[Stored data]
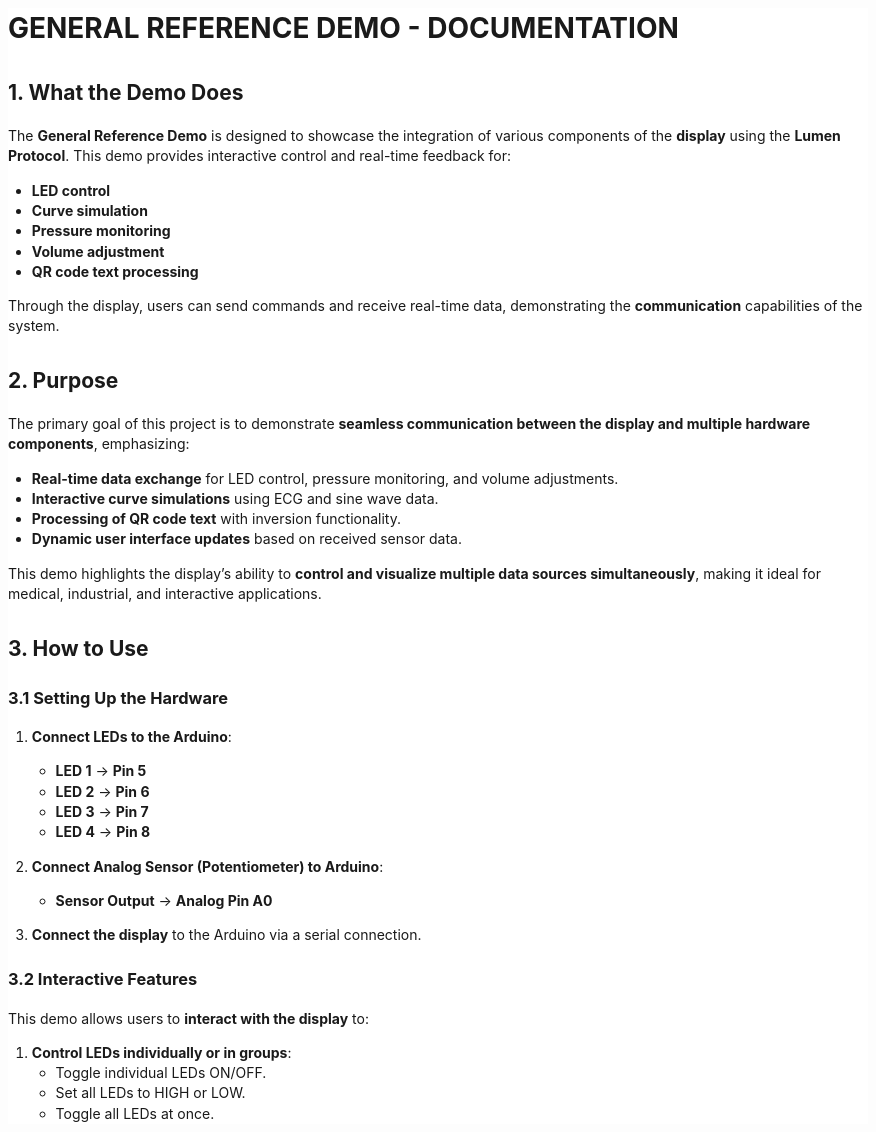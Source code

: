 # GENERAL REFERENCE DEMO - DOCUMENTATION

## 1. What the Demo Does

The **General Reference Demo** is designed to showcase the integration of various components of the **display** using the **Lumen Protocol**. This demo provides interactive control and real-time feedback for:
- **LED control**
- **Curve simulation**
- **Pressure monitoring**
- **Volume adjustment**
- **QR code text processing**

Through the display, users can send commands and receive real-time data, demonstrating the **communication** capabilities of the system.

## 2. Purpose

The primary goal of this project is to demonstrate **seamless communication between the display and multiple hardware components**, emphasizing:
- **Real-time data exchange** for LED control, pressure monitoring, and volume adjustments.
- **Interactive curve simulations** using ECG and sine wave data.
- **Processing of QR code text** with inversion functionality.
- **Dynamic user interface updates** based on received sensor data.

This demo highlights the display’s ability to **control and visualize multiple data sources simultaneously**, making it ideal for medical, industrial, and interactive applications.

## 3. How to Use

### 3.1 Setting Up the Hardware

1. **Connect LEDs to the Arduino**:
   - **LED 1** → **Pin 5**
   - **LED 2** → **Pin 6**
   - **LED 3** → **Pin 7**
   - **LED 4** → **Pin 8**

2. **Connect Analog Sensor (Potentiometer) to Arduino**:
   - **Sensor Output** → **Analog Pin A0**

3. **Connect the display** to the Arduino via a serial connection.

### 3.2 Interactive Features

This demo allows users to **interact with the display** to:
1. **Control LEDs individually or in groups**:
   - Toggle individual LEDs ON/OFF.
   - Set all LEDs to HIGH or LOW.
   - Toggle all LEDs at once.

◆ HOW TO COMPLETE THIS TASK ◆
Each line from the one containing "### 3.2 Interactive Features" through the last line of the entries is to be copied exactly, with no other lines added.

◆ FINISHED TASK ◆
### 3.2 Interactive Features

This demo allows users to **interact with the display** to:
1. **Control LEDs individually or in groups**:
   - Toggle individual LEDs ON/OFF.
   - Set all LEDs to HIGH or LOW.
   - Toggle all LEDs at once.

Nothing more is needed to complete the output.